◆ Dataset records
....

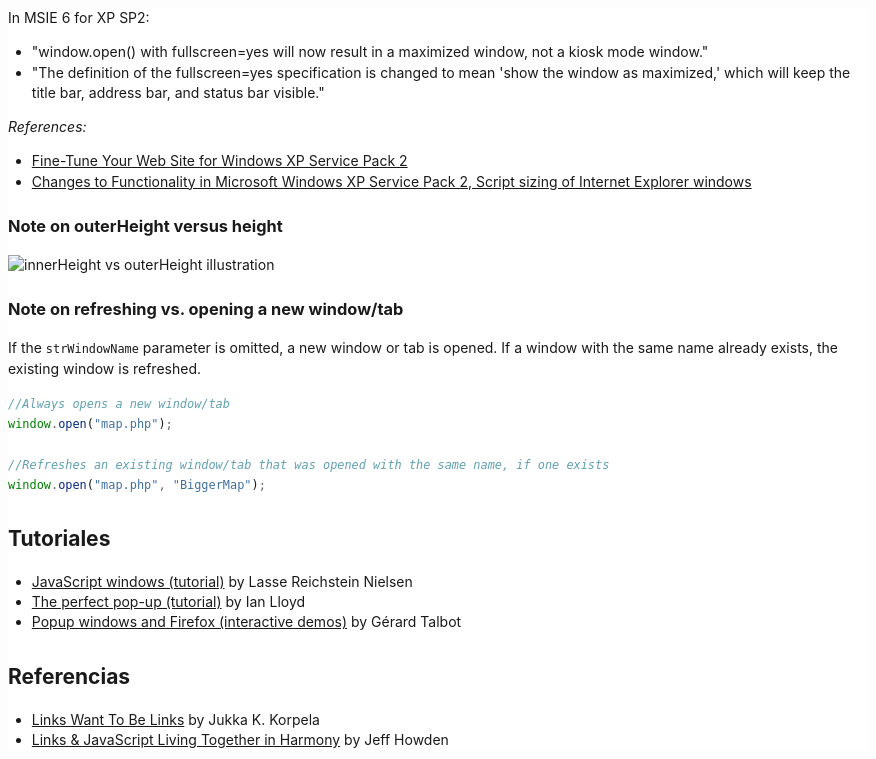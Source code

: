 In MSIE 6 for XP SP2:

- "window\.open() with fullscreen=yes will now result in a maximized window, not a kiosk mode window."
- "The definition of the fullscreen=yes specification is changed to mean 'show the window as maximized,' which will keep the title bar, address bar, and status bar visible."

_References:_

- [Fine-Tune Your Web Site for Windows XP Service Pack 2](http://msdn2.microsoft.com/en-us/library/ms997645.aspx#xpsp_topic5)
- [Changes to Functionality in Microsoft Windows XP Service Pack 2, Script sizing of Internet Explorer windows](http://technet.microsoft.com/en-us/library/bb457150.aspx#ECAA)

### Note on outerHeight versus height

![innerHeight vs outerHeight illustration](/@api/deki/files/212/=FirefoxInnerVsOuterHeight.png)

### Note on refreshing vs. opening a new window/tab

If the `strWindowName` parameter is omitted, a new window or tab is opened. If a window with the same name already exists, the existing window is refreshed.

```js
//Always opens a new window/tab
window.open("map.php");

//Refreshes an existing window/tab that was opened with the same name, if one exists
window.open("map.php", "BiggerMap");
```

## Tutoriales

- [JavaScript windows (tutorial)](http://www.infimum.dk/HTML/JSwindows.html) by Lasse Reichstein Nielsen
- [The perfect pop-up (tutorial)](http://accessify.com/features/tutorials/the-perfect-popup/) by Ian Lloyd
- [Popup windows and Firefox (interactive demos)](http://www.gtalbot.org/FirefoxSection/Popup/PopupAndFirefox.html) by Gérard Talbot

## Referencias

- [Links Want To Be Links](http://www.cs.tut.fi/~jkorpela/www/links.html) by Jukka K. Korpela
- [Links & JavaScript Living Together in Harmony](http://www.evolt.org/article/Links_and_JavaScript_Living_Together_in_Harmony/17/20938/) by Jeff Howden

....

◆ What to produce
Begin with the line holding "## Referencias" and end with the last line of the material. Copy all of them exactly.

◆ Result for this exercise
## Referencias

- [Links Want To Be Links](http://www.cs.tut.fi/~jkorpela/www/links.html) by Jukka K. Korpela
- [Links & JavaScript Living Together in Harmony](http://www.evolt.org/article/Links_and_JavaScript_Living_Together_in_Harmony/17/20938/) by Jeff Howden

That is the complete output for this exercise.